Os réus AA e BB juntaram procuração forense a favor de mandatário judicial em ... de ... de 2023 e apresentaram contestação em ... de ... de 2023, juntando documentos comprovativos do requerimento de protecção jurídica, na modalidade de dispensa de taxa de justiça e demais encargos com o processo, apresentado junto do serviço competente da Segurança Social em ...2....44
Em ... de ... de 2023 os réus remeteram aos autos o documento comprovativo da decisão incidente sobre o requerimento de protecção jurídica, proferida em ... de ... de 2023, que deferiu o pedido na modalidade de pagamento faseado de taxa de justiça e demais encargos com o processo, no valor mensal de 160,00 €, tendo procedido, nessa data, ao pagamento da primeira prestação.5
Em ... de ... de 2024, ... de ... de 2024 e ... de ... de 2024, os réus procederam ao pagamento das prestações mensais, sendo a última no valor de 132,00 €.6
Em ... de ... de 2025 foi proferido o seguinte despacho:7 “I. Conforme resulta dos autos foi concedido aos Réus AA e BB o benefício de apoio judiciário na modalidade de pagamento faseado de taxa de justiça e demais encargos com o processo, no valor mensal de € 160,00. Tal pagamento faseado deve ser mensalmente comprovado no processo, devendo o pagamento da primeira prestação ser comprovado no prazo de 10 dias após a notificação da decisão proferida pela Segurança Social (cfr. artigo 24.º, n.º 3 da Lei n.º 34/2004, de 29 de Julho). Acresce que, nos termos do disposto no artigo 13.º, n.º 1 da Portaria n.º 1085-A/2004, de 31 de Agosto, o pagamento das prestações apenas pode ser cessado quando o somatório das prestações pagas pelo beneficiário de apoio judiciário na modalidade de pagamento faseado seja superior a quatro vezes o valor da taxa de justiça inicial. No caso, os Réus apenas comprovaram o pagamento de três prestações no valor unitário de € 160,00 e de uma última prestação no valor de € 132,00, perfazendo o valor global de € 612,00, que corresponde ao valor da taxa de justiça inicial da presente acção (6 UC’s) – cfr. artigo 6.º, n.º 1 e tabela I-A anexa ao Regulamento das Custas Processuais. Sucede que, conforme resulta do supra expendido, para manterem o benefício do apoio judiciário, os Réus apenas poderiam cessar o pagamento das prestações quanto tivessem liquidado o montante correspondente a 4 vezes da taxa de justiça inicial, ou seja, € 2.448,00. Assim, uma vez que os pagamentos efectuados pelos Réus ainda não perfizeram a indicada quantia, a partir da qual poderiam cessar o pagamento, restam-lhes duas opções: ou liquidam as prestações vencidas com o acréscimo da multa prevista no artigo 570.º, n.º 3 do Código de Processo Civil, ou prescindem do apoio judiciário, junto dos competentes serviços da Segurança Social, passando doravante a ser integralmente responsáveis pelas taxas de justiça e demais encargos do processo, designadamente as devidas por eventuais incidentes ou recursos a que haja lugar. Em face do exposto, proceda-se à notificação dos Réus AA e BB para, no prazo de 10 dias: - liquidarem as prestações vencidas com o acréscimo da multa prevista no artigo 570.º, n.º 3 do Código de Processo Civil; Ou - prescindirem do apoio judiciário concedido, comprovando-o nos autos. Notifique.”
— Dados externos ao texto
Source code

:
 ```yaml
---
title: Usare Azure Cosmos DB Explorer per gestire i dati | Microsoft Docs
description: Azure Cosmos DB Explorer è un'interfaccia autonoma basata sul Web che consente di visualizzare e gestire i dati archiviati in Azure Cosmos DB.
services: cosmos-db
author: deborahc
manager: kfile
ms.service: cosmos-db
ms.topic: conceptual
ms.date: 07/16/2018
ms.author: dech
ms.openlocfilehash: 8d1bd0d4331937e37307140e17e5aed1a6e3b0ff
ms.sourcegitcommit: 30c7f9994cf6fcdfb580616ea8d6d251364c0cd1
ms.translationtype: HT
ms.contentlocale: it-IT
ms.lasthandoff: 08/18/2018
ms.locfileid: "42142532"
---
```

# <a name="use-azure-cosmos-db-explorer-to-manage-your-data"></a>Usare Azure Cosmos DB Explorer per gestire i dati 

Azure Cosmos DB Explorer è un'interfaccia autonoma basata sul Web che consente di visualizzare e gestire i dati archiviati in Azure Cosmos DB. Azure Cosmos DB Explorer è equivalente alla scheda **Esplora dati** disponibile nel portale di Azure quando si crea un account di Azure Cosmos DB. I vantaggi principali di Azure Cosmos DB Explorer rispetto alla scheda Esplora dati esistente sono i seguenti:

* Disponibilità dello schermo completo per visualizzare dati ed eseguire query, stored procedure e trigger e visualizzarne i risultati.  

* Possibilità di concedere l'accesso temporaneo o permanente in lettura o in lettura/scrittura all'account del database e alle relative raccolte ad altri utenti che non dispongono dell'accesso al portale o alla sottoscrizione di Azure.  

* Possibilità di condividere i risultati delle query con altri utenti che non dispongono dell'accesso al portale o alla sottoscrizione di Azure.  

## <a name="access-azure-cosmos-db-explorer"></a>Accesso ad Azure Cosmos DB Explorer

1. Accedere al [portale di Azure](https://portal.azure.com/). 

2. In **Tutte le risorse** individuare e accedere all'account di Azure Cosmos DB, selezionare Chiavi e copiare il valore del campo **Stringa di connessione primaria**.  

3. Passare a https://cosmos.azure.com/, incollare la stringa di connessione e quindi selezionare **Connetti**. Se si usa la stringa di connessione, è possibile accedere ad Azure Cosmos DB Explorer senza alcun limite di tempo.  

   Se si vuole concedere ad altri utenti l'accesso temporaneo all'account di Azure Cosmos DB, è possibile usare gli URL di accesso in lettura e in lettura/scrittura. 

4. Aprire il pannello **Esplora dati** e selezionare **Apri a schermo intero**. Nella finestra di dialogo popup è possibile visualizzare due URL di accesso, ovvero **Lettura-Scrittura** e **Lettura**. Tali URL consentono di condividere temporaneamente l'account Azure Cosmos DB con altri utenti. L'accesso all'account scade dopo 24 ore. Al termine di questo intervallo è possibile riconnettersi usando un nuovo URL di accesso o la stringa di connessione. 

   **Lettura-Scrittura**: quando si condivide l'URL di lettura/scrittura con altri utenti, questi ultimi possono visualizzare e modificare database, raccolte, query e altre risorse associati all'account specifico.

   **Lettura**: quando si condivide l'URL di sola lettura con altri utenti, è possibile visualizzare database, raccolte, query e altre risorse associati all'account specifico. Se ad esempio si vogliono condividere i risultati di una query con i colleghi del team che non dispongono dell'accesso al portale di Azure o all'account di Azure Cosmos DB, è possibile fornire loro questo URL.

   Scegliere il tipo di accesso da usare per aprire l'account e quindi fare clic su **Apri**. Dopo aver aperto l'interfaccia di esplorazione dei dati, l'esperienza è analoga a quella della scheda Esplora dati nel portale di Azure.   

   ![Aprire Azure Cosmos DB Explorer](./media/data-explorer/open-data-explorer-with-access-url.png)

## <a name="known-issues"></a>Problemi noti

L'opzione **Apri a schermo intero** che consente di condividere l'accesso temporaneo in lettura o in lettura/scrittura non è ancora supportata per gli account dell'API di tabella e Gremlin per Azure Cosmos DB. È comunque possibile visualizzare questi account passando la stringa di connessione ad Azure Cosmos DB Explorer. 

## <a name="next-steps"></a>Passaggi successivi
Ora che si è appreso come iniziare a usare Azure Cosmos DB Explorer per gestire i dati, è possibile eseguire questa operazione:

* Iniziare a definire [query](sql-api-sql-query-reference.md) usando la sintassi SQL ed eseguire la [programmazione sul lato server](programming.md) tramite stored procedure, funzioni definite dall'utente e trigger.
Em ... de ... de 2025, os réus AA e BB vieram interpor o presente recurso, cuja motivação terminaram com as seguintes conclusões (que se transcrevem apenas na parte relevante para a identificação das questões a apreciar):8
[…]
2. Após a liquidação integral do montante devido pelo impulso processual suspenderam os pagamentos, de resto conforme é possível interpretando de forma integrada os n.º 1 e 2 do artigo 13.º, n.º 1 da Portaria n.º 1085-A/2004, de 31 de Agosto, à luz da hermenêutica jurídica atual suportada por larga jurisprudência de tribunais superiores. […]
4. Ora da leitura do preâmbulo afere-se, sem grande margem para dúvidas, que estando pago o valor da taxa de justiça devida, o beneficiário pode suspender os pagamentos faseados, sem prejuízo de eventual acerto a final. […]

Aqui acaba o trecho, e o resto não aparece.